These cases have been divisive, expensive and time consuming. Beyond litigation and settlement costs, fiduciary insurance costs have risen and policies have become more restrictive. There are a number of key arguments which may or may not be a part of a stock drop action. Some are legalistic based on the regulations governing plan management and fiduciary duties, but almost all feature the point that corporate insiders did not act to fulfill their fiduciary responsibilities in terms of financial reporting. Rillo emphasizes the importance of a well thought-out defense strategy involving pension portfolio reassessments, consistency of reporting, procedural prudence, plan and fiduciary restructuring, and a host of other factors. But one of his main points of emphasis is on the need to rethink communications and reporting. Where stock drop litigation becomes of concern to investor relations officers and others providing corporate financial information, is that participant communications are one of the most frequent and controversial elements of litigation. The divide between what a fiduciary overseeing a pension plan must report to a plan participant and act upon, and what a company director is obligated to report to other investors, is an issue that is being defined in the courts.

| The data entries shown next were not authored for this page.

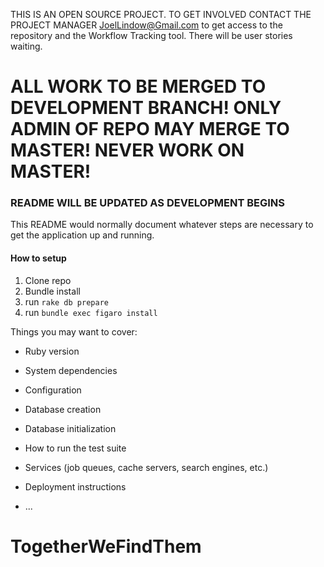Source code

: THIS IS AN OPEN SOURCE PROJECT. TO GET INVOLVED CONTACT THE PROJECT MANAGER
JoelLindow@Gmail.com to get access to the repository and the
Workflow Tracking tool. There will be user stories waiting.


# ALL WORK TO  BE MERGED TO DEVELOPMENT BRANCH! ONLY ADMIN OF REPO MAY MERGE TO MASTER! NEVER WORK ON MASTER!

### README WILL BE UPDATED AS DEVELOPMENT BEGINS

This README would normally document whatever steps are necessary to get the
application up and running.

#### How to setup

1. Clone repo
2. Bundle install
3. run `rake db prepare`
4. run `bundle exec figaro install`

Things you may want to cover:

* Ruby version

* System dependencies

* Configuration

* Database creation

* Database initialization

* How to run the test suite

* Services (job queues, cache servers, search engines, etc.)

* Deployment instructions

* ...
# TogetherWeFindThem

Sarko emphasizes this point in his arguments against Ford. ‘Their bonds were junk – non-investment grade. Hedge funds trade in junk bond companies. But pension funds should not do so. They have a fiduciary duty to invest prudently.’ He summarizes his arguments to the judiciary: ‘If you go into a restaurant and order a meal from the menu and when it comes to the table it is not what you had in mind, that is your problem. But if they serve you food that is unfit for human consumption, that is their problem.’

The revised pension act

In August, the deeply divided ‘do nothing’ Congress found one issue it could tackle with united enthusiasm: pension reform. The thought of some of the most prosperous business leaders in the country walking away with obscene compensation packages, while their crooked incompetence left mom and pop destitute in their old age, focused their mutual talent for disgust. According to Mark Bogart, a lawyer at Vedder Price whose practice centers on ESOP litigation, fines for not fulfilling new PPA requirements could be expensive and unflinching. Others, including Valerie Kupferschmidt, internal benefits counsel at Hewitt Associates, are less pessimistic: ‘I would hope that they will not come down too hard on someone who is making a good faith effort to comply.’

The PPA provisions deal with a broad number of nuts and bolts issues: solvency, premiums, contributions and loopholes. All are complex but commonsensical and achievable. But what will be onerous and demanding are the stringent new reporting requirements that come into play next year. The new pension reporting requirements will ensure that all participants are kept well informed of the performance of any company in their 401K plan, including their employer. Employees are also to be given advice on the importance of diversification.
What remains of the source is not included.